(Stored data)
* * * * *

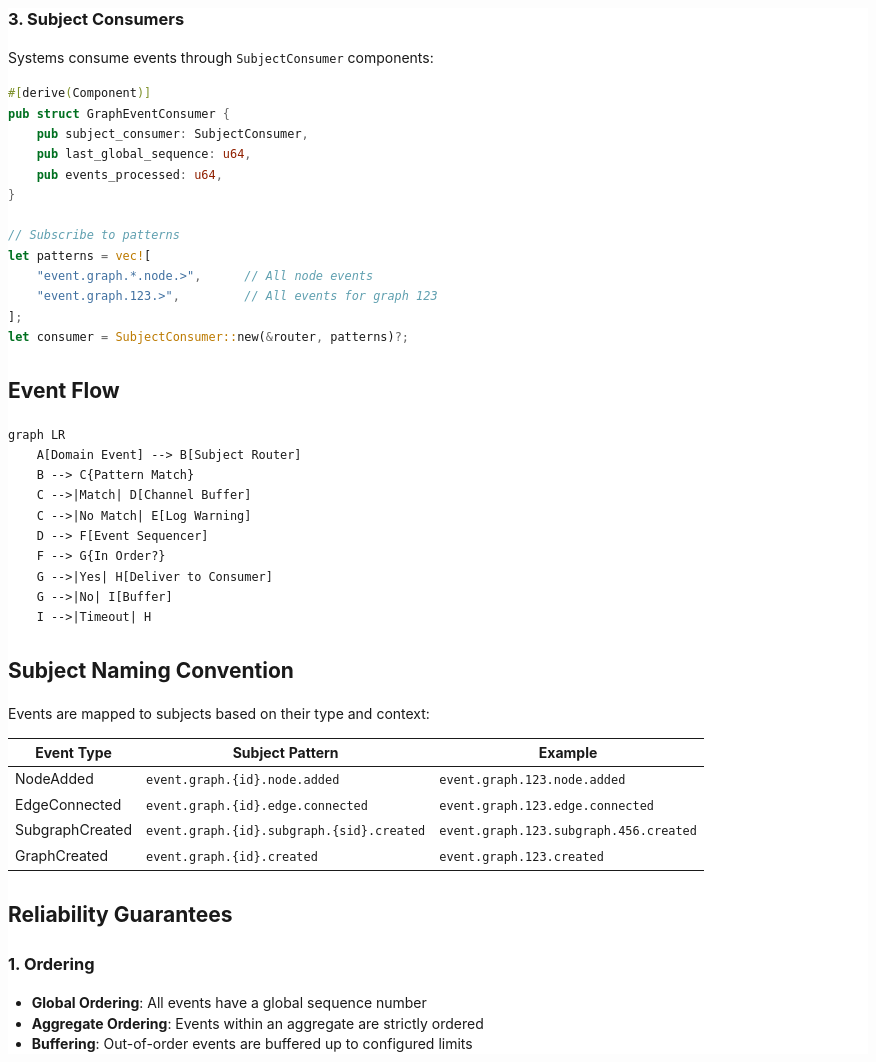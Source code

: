 ### 3. Subject Consumers

Systems consume events through `SubjectConsumer` components:

```rust
#[derive(Component)]
pub struct GraphEventConsumer {
    pub subject_consumer: SubjectConsumer,
    pub last_global_sequence: u64,
    pub events_processed: u64,
}

// Subscribe to patterns
let patterns = vec![
    "event.graph.*.node.>",      // All node events
    "event.graph.123.>",         // All events for graph 123
];
let consumer = SubjectConsumer::new(&router, patterns)?;
```

## Event Flow

```mermaid
graph LR
    A[Domain Event] --> B[Subject Router]
    B --> C{Pattern Match}
    C -->|Match| D[Channel Buffer]
    C -->|No Match| E[Log Warning]
    D --> F[Event Sequencer]
    F --> G{In Order?}
    G -->|Yes| H[Deliver to Consumer]
    G -->|No| I[Buffer]
    I -->|Timeout| H
```

## Subject Naming Convention

Events are mapped to subjects based on their type and context:

| Event Type | Subject Pattern | Example |
|------------|----------------|---------|
| NodeAdded | `event.graph.{id}.node.added` | `event.graph.123.node.added` |
| EdgeConnected | `event.graph.{id}.edge.connected` | `event.graph.123.edge.connected` |
| SubgraphCreated | `event.graph.{id}.subgraph.{sid}.created` | `event.graph.123.subgraph.456.created` |
| GraphCreated | `event.graph.{id}.created` | `event.graph.123.created` |

## Reliability Guarantees

### 1. Ordering
- **Global Ordering**: All events have a global sequence number
- **Aggregate Ordering**: Events within an aggregate are strictly ordered
- **Buffering**: Out-of-order events are buffered up to configured limits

* * * * *

> TASK BRIEF: Scan the lines above, and whenever one holds the string "node", copy it.

> RESULT:
    "event.graph.*.node.>",      // All node events
| NodeAdded | `event.graph.{id}.node.added` | `event.graph.123.node.added` |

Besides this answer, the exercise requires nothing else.